= What you should do =
Beginning with the line below that contains "Step1. **Clone the Repository:**" and ending with the line that contains "Functions in module.py:**", copy every line exactly. Copy nothing else.

= Entries provided =
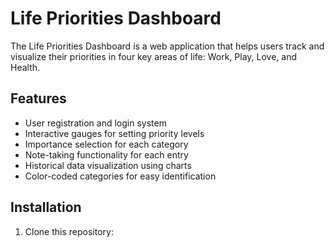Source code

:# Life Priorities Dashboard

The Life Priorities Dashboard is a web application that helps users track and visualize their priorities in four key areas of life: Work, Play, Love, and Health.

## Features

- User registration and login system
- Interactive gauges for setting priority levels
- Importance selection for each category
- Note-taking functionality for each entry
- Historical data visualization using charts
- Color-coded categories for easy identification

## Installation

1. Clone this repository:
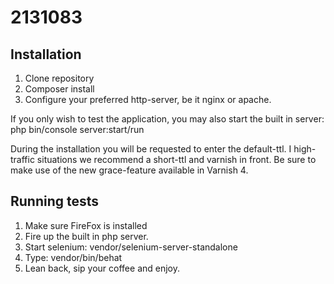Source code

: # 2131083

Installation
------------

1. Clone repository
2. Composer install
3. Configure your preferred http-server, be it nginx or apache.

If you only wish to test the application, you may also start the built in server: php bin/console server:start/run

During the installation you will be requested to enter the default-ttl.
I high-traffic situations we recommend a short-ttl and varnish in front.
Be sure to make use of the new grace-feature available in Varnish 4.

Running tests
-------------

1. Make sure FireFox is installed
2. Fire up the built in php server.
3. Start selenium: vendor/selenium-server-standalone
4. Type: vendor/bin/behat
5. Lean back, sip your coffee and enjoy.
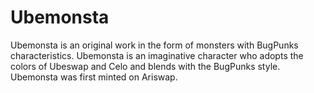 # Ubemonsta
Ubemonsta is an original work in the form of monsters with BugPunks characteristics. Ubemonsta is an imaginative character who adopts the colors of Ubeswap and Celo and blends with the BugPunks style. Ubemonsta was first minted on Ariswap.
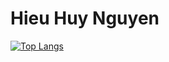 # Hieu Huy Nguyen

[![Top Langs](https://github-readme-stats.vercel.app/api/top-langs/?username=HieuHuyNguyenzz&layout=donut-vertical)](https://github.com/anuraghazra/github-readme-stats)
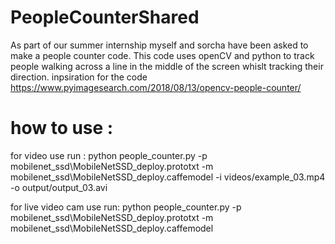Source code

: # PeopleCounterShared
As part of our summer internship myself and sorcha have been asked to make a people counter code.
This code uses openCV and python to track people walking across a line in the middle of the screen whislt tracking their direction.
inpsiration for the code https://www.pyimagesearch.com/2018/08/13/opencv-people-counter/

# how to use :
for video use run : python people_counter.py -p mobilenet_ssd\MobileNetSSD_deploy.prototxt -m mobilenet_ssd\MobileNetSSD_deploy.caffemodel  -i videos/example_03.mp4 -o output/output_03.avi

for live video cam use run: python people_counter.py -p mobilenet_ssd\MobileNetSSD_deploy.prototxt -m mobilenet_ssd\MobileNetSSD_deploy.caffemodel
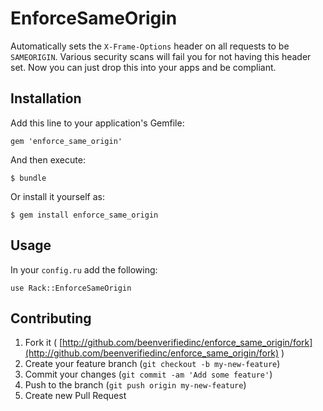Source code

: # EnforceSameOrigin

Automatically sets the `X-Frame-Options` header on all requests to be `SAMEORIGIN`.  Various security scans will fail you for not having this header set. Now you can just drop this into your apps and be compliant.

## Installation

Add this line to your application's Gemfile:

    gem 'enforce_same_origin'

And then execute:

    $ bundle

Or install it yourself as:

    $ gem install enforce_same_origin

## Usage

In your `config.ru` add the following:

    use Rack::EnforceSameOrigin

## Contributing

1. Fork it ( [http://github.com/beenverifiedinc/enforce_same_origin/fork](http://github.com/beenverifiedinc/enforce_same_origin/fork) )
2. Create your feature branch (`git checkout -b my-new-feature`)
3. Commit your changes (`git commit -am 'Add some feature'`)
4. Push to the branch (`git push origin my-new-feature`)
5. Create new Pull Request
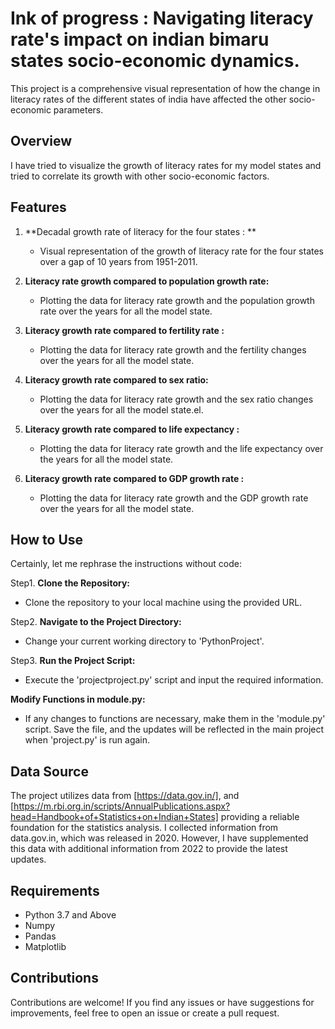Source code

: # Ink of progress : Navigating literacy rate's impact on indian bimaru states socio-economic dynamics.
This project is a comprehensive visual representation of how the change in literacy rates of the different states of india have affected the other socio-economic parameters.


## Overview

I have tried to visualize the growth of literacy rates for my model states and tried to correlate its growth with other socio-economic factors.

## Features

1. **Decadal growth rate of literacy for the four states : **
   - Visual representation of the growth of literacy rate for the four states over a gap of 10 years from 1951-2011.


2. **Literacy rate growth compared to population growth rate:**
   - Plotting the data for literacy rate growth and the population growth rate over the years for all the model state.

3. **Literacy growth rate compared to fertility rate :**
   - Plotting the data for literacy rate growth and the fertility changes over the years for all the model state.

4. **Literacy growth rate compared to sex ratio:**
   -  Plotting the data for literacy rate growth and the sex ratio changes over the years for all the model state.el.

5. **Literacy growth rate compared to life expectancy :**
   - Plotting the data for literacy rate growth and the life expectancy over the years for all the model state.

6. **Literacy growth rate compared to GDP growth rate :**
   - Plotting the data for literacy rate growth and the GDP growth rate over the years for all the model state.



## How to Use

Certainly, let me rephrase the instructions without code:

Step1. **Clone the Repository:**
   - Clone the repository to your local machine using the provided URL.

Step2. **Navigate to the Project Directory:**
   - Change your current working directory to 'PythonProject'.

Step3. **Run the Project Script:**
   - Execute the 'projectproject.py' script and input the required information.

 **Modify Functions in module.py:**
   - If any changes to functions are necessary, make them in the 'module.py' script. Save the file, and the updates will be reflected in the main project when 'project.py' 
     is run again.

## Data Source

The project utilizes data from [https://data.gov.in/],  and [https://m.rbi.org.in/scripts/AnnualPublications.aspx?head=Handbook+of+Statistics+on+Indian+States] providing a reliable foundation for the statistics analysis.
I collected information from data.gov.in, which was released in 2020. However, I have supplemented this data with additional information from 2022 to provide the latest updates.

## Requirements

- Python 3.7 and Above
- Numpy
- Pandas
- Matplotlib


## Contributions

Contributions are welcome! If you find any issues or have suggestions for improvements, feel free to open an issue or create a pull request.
...
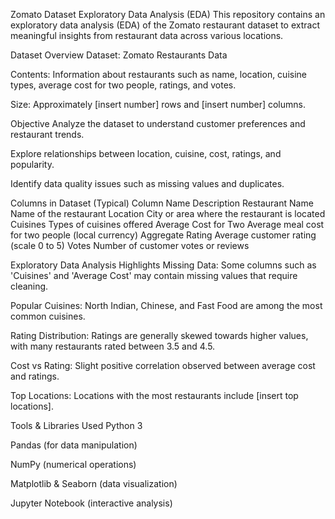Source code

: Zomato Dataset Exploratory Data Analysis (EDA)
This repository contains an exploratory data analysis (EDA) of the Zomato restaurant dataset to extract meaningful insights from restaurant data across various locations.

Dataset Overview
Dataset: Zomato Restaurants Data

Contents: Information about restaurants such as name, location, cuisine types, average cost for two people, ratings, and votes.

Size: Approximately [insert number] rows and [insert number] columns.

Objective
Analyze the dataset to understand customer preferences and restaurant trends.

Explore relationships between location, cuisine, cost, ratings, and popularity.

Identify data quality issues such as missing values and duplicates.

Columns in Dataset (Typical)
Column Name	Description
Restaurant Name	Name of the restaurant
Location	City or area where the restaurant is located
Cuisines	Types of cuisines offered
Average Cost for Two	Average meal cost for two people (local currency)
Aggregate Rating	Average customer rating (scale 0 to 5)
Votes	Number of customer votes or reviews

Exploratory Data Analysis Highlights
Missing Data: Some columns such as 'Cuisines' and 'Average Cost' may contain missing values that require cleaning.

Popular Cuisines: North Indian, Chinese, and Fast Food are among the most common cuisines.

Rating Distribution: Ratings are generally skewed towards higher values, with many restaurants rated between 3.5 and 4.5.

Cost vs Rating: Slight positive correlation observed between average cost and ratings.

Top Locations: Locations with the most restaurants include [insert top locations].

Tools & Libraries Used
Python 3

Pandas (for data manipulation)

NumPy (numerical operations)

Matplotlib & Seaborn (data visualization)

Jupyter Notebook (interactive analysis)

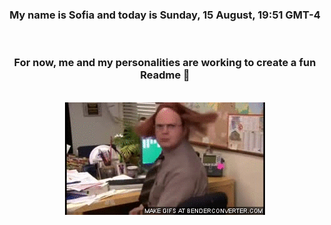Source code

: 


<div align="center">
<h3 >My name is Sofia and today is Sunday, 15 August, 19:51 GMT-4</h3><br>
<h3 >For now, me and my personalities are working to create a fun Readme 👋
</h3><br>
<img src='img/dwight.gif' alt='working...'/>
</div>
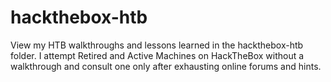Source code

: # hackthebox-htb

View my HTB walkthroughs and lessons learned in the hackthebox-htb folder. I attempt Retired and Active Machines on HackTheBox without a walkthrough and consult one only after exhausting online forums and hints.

= Answer to the exercise =
Step1. **Clone the Repository:**
   - Clone the repository to your local machine using the provided URL.

Step2. **Navigate to the Project Directory:**
   - Change your current working directory to 'PythonProject'.

Step3. **Run the Project Script:**
   - Execute the 'projectproject.py' script and input the required information.

 **Modify Functions in module.py:**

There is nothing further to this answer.